» TASK REQUIREMENTS
The answer must be a single number: how many lines of the entries below include "program".

» DATA SUPPLIED
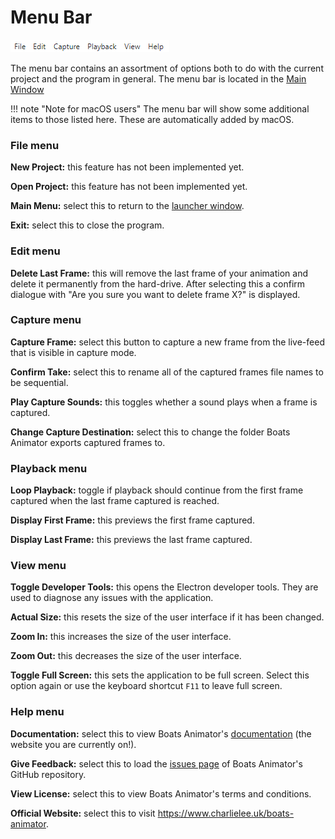 # Menu Bar

![Menu bar](../img/menu-bar.png)

The menu bar contains an assortment of options both to do with the current project and the program in general. The menu bar is located in the [Main Window](/interface/main-window)

!!! note "Note for macOS users"
    The menu bar will show some additional items to those listed here. These are automatically added by macOS.

### File menu

**New Project:** this feature has not been implemented yet.

**Open Project:** this feature has not been implemented yet.

**Main Menu:** select this to return to the [launcher window](/interface/launcher-window).

**Exit:** select this to close the program.

### Edit menu

**Delete Last Frame:** this will remove the last frame of your animation and delete it permanently from the hard-drive. After selecting this a confirm dialogue with "Are you sure you want to delete frame X?" is displayed.

### Capture menu

**Capture Frame:** select this button to capture a new frame from the live-feed that is visible in capture mode.

**Confirm Take:** select this to rename all of the captured frames file names to be sequential.

**Play Capture Sounds:** this toggles whether a sound plays when a frame is captured.

**Change Capture Destination:** select this to change the folder Boats Animator exports captured frames to.

### Playback menu

**Loop Playback:** toggle if playback should continue from the first frame captured when the last frame captured is reached.

**Display First Frame:** this previews the first frame captured.

**Display Last Frame:** this previews the last frame captured.

### View menu

**Toggle Developer Tools:** this opens the Electron developer tools. They are used to diagnose any issues with the application.

**Actual Size:** this resets the size of the user interface if it has been changed.

**Zoom In:** this increases the size of the user interface.

**Zoom Out:** this decreases the size of the user interface.

**Toggle Full Screen:** this sets the application to be full screen. Select this option again or use the keyboard shortcut `F11` to leave full screen.



### Help menu

**Documentation:** select this to view Boats Animator's [documentation](http://boatsanimator.readthedocs.org/) (the website you are currently on!).

**Give Feedback:** select this to load the [issues page](https://github.com/charlielee/boats-animator/issues) of Boats Animator's GitHub repository.

**View License:** select this to view Boats Animator's terms and conditions.

**Official Website:** select this to visit <https://www.charlielee.uk/boats-animator>.
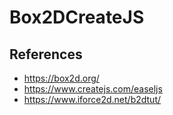 # Box2DCreateJS

## References

- https://box2d.org/
- https://www.createjs.com/easeljs
- https://www.iforce2d.net/b2dtut/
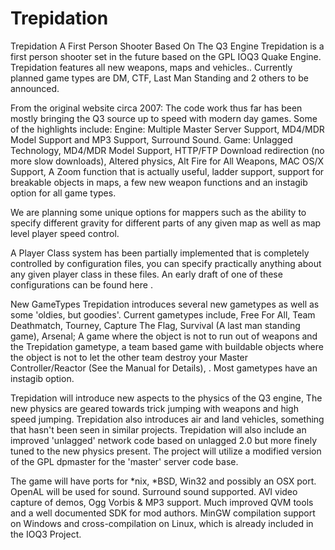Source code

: # Trepidation

Trepidation A First Person Shooter Based On The Q3 Engine
Trepidation is a first person shooter set in the future based on the GPL IOQ3 Quake Engine. Trepidation features all new weapons, maps and vehicles.. Currently planned game types are DM, CTF, Last Man Standing and 2 others to be announced.



From the original website circa 2007:
The code work thus far has been mostly bringing the Q3 source up to speed with modern day games. Some of the highlights include:
Engine: Multiple Master Server Support, MD4/MDR Model Support and MP3 Support, Surround Sound. 
Game: Unlagged Technology, MD4/MDR Model Support, HTTP/FTP Download redirection (no more slow downloads), Altered physics, Alt Fire for All Weapons, MAC OS/X Support, A Zoom function that is actually useful, ladder support, support for breakable objects in maps, a few new weapon functions and an instagib option for all game types. 

We are planning some unique options for mappers such as the ability to specify different gravity for different parts of any given map as well as map level player speed control. 

A Player Class system has been partially implemented that is completely controlled by configuration files, you can specify practically anything about any given player class in these files. An early draft of one of these configurations can be found here . 

New GameTypes
Trepidation introduces several new gametypes as well as some 'oldies, but goodies'.  Current gametypes include, Free For All, Team Deathmatch, Tourney, Capture The Flag,  Survival (A last man standing game), Arsenal; A game where the object is not to run out of weapons and the Trepidation gametype, a team based game with buildable objects where the object is not to let the other team destroy your Master Controller/Reactor (See the Manual for Details), .  Most gametypes have an instagib option.

Trepidation will introduce new aspects to the physics of the Q3 engine, The new physics are geared towards trick jumping with weapons and high speed jumping. Trepidation also introduces air and land vehicles, something that hasn't been seen in similar projects. Trepidation will also include an improved 'unlagged' network code based on unlagged 2.0 but more finely tuned to the new physics present. The project will utilize a modified version of the GPL dpmaster for the 'master' server code base.

The game will have ports for *nix, *BSD, Win32 and possibly an OSX port. OpenAL will be used for sound. Surround sound supported. AVI video capture of demos, Ogg Vorbis & MP3 support. Much improved QVM tools and a well documented SDK for mod authors. MinGW compilation support on Windows and cross-compilation on Linux, which is already included in the IOQ3 Project.
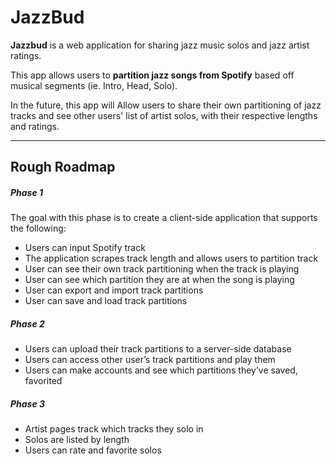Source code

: # JazzBud 

**Jazzbud** is a web application for sharing jazz music solos and jazz artist ratings.

This app allows users to **partition jazz songs from Spotify** based off musical segments (ie. Intro, Head, Solo).

In the future, this app will Allow users to share their own partitioning of jazz tracks and see other users' list of artist solos, with their respective lengths and ratings.

---

Rough Roadmap
------

##### Phase 1
The goal with this phase is to create a client-side application that supports the following:

- Users can input Spotify track
- The application scrapes track length and allows users to partition track
- User can see their own track partitioning when the track is playing
- User can see which partition they are at when the song is playing
- User can export and import track partitions
- User can save and load track partitions

##### Phase 2
- Users can upload their track partitions to a server-side database
- Users can access other user’s track partitions and play them
- Users can make accounts and see which partitions they’ve saved, favorited


##### Phase 3
- Artist pages track which tracks they solo in
- Solos are listed by length
- Users can rate and favorite solos

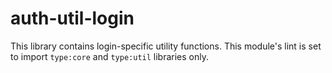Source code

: # auth-util-login

This library contains login-specific utility functions.
This module's lint is set to import `type:core` and `type:util` libraries only.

» WORKED SOLUTION
2